Jacquette begins by introducing Colin McGinn’s argument for the claim that abortion is morally permissible:
- A being has rights if and only if it is sentient, i.e., it can feel pleasure and pain.
- Up to a certain point in its development, a fetus lacks the neurophysiological development to feel pleasure or pain.
- Therefore, a fetus does not have rights up to that point in its development.
Jacquette notes that this account has certain advantages. For example, it explains why it becomes more wrong to abort a fetus the longer you wait. The longer you wait, the more developed the fetus is, and the more moral consideration it deserves. The argument also explains why mothers have an obligation to find out whether they are pregnant and make a decision about whether to abort as soon as possible. The longer they wait, the more wrong the abortion becomes.
Of course, a pro-lifer would probably not be satisfied with this argument, because they think that the fetus has rights due to the fact that it is potentially sentient. McGinn’s response to this is that a sperm and unfertilized egg are also potentially sentient, but no one thinks that they have rights.

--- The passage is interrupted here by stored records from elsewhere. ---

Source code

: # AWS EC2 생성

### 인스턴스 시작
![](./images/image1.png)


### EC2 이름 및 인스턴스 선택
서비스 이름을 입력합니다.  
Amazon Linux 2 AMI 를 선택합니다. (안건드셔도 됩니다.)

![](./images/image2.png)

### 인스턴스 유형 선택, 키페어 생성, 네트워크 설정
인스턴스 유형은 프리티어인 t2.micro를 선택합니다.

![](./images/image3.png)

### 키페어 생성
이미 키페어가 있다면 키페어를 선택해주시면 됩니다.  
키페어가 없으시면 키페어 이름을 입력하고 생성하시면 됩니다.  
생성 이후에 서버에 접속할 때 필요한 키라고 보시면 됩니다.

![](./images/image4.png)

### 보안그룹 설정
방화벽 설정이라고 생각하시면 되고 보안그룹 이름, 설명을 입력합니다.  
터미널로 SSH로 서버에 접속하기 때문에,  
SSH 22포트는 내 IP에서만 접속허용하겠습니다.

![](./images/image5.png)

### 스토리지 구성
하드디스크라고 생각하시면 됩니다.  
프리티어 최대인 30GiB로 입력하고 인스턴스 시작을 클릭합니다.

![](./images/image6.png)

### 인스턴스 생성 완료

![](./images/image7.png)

Jacquette thinks that the pro-lifer could respond to McGinn by saying that some potentialities are merely logically possible potentialities, and some potentialities are naturally probable potentialities. A fetus, if it is left alone, will develop into a sentient being (naturally probable potentiality), whereas a sperm in Brazil and an egg in the Austrian Alps are not going to develop into a sentient being unless a series of serious obstacles are overcome (merely logically possible potentiality). So, a pro-lifer could maintain that beings with a naturally probable potentiality to become sentient have rights, whereas beings with a merely logically possible potentiality to become sentient do not.
As far as I can tell, Jacquette is not a pro-lifer, and Jacquette does not conclude that the pro-life position is true, merely that his argument is available to the pro-lifer as a response to McGinn. His conclusion is that it is “likely that the abortion controversy will continue indefinitely as a moral dilemma, regardless of the practical political accommodations eventually accepted by society for the termination of unwanted pregnancies.”
To understand the importance of this paper, it is important to understand the background to the abortion debate. Most pro-lifers are actually pro-life because they think that the fetus acquires a soul at conception. However, in a public discussion about whether abortion should be legal, they can’t say that their position depends on the existence of souls, since that is merely a religious conviction of theirs that other people might not share. Therefore, they have to come up with secular arguments against abortion.
In my view, Jacquette is probably right that distinguishing between naturally probable and merely logically possible potentialities is the “best candidate” for a secular response to arguments for abortion’s permissibility like McGinn’s. The implausibility of the argument, with its appeal to bizarre examples like an egg in the Austrian Alps and a sperm in Brazil, attests to the fact that the pro-choice position is much easier to defend rationally than the pro-life position.